I am somewhat ashamed to admit as a feminist that I didn’t know that much about Emma Goldman or her life. But when I saw the Vortex Theatre was featuring a devised play about a female anarchist and activist trying to smash the patriarchy and capitalism, I figured, I’m in!
And I was not disappointed.
Several members of the cast portray Goldman, passing around a red silk scarf to designate who will bear the mantle next. Scenes throughout Goldman's life and activism are re-enacted, and the format occasionally allows and older Goldman to chat with, challenge, or question her younger self.
Before the show, audience members are invited to write with chalk on the walls of the theatre what they want to see in the world, or to draw a flower. Throughout the play instead of quoting Goldman's speeches, similar mantras are read aloud from scratch paper by other cast members, followed by a repeated refrain: “This is your revolution. Now, what are you going to do to make it happen?”
The play is a pretty even mix of nostalgic, optimistic, and realistic. Disillusioned by the failure of the Russian Revolution, Goldman gives up the fight in the end. But the ensemble cast picks up her mantle to begin the fight anew, encouraging plenty of vigorous dancing.
The ensemble is tight and filled with camaraderie. They are clearly rehearsed enough for the play to flow without a hitch, but it feels organic enough in the moment despite that. The set, such as it is, is comprised of chairs flowing fluidly around the stage, stacking, and occasionally being used as props or rhythmic and aural accent.
Through the lens of Goldman's life, the play brings up some important questions about activism and revolution. What should we give up for the cause? What must never be given up? What makes life worth living? Who can we trust? How can we make sure everyone is included? “Beautiful things are not luxuries,” Goldman says. “Life would be unbearable without them.”
Does your revolution involve cookies? Dancing? Free love? New clothes? Can we have those things and still ensure everyone has enough to eat and a roof over their head? Can a revolution be sex-positive and call for the true emancipation of women without being written off as slutty?
I also appreciated that the play wasn't afraid to broach the subject of Goldman's own privilege within the anarchist community as a white woman raised in a bourgeois household. The play touched on the life of Lucy Parsons, a mixed race activist and former slave whose contributions to the movement were overshadowed by her marital status in Goldman's memoir.
Is your revolution intersectional?
Emma When You Need Her portrays Goldman as a wild, passionate, free spirit with her heart in all the right places, though perhaps limited (as we all are) by the culture of her time. A staunch defender of “everyone's right to beautiful, radiant things,” Goldman's life stands as a testament to the power of hope, activism, and love.

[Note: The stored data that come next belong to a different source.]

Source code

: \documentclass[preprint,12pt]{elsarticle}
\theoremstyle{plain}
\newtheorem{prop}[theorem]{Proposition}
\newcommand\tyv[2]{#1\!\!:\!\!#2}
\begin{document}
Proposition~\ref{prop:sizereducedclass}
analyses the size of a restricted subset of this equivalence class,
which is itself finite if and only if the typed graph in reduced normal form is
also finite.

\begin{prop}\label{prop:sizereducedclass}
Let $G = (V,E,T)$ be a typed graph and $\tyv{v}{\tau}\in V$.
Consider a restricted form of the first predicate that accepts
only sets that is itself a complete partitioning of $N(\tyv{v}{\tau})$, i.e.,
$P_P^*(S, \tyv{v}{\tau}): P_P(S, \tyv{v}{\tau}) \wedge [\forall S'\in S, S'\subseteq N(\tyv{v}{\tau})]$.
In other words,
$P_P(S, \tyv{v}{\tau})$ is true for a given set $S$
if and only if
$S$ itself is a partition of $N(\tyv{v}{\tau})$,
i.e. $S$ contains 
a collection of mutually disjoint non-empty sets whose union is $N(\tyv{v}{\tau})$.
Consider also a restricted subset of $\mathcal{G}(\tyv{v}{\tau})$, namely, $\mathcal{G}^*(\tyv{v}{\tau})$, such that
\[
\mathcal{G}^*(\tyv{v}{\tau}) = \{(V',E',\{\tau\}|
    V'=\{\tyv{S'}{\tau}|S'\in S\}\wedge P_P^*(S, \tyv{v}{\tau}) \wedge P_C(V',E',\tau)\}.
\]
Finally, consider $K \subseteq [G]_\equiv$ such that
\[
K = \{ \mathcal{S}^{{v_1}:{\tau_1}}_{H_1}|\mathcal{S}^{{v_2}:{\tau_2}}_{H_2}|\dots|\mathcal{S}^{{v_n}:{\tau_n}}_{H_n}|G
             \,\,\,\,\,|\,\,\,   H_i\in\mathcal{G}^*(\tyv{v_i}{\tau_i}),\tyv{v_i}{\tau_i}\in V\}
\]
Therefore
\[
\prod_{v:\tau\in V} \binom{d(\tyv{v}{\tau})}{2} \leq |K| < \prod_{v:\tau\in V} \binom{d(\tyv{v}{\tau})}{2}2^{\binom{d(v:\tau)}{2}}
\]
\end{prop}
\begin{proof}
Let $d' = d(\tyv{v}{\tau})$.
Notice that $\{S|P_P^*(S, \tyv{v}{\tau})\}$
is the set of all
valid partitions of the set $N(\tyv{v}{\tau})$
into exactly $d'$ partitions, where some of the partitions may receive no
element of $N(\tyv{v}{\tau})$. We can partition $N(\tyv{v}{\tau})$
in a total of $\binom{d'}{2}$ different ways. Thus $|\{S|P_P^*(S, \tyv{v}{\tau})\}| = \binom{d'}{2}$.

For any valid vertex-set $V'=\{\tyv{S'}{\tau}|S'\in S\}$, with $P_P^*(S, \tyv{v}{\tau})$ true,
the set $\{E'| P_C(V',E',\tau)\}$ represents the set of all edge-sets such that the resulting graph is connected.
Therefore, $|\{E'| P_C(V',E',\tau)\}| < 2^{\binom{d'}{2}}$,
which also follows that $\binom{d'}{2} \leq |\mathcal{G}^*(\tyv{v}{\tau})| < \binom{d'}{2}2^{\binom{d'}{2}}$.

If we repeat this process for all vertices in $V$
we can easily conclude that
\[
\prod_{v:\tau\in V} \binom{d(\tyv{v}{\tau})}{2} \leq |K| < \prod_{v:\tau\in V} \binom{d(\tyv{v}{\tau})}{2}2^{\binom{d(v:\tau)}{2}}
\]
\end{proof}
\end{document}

Though considered at times perhaps naïve by her peers, I agree with Goldman that in the post-revolution world it will be important to have flowers, tea, and chocolate biscuits. And it's no accident that a female activist called most loudly for a world filled with love, beauty, and freedom for all.
In a world still fighting for equality based on race, class, gender, and sexual orientation, a legacy like Goldman's is important to remember. Much thanks to the cast and crew for bringing her passions and contributions back into the light.
Emma When You Need Her runs through May 16 at the Vortex in East Austin.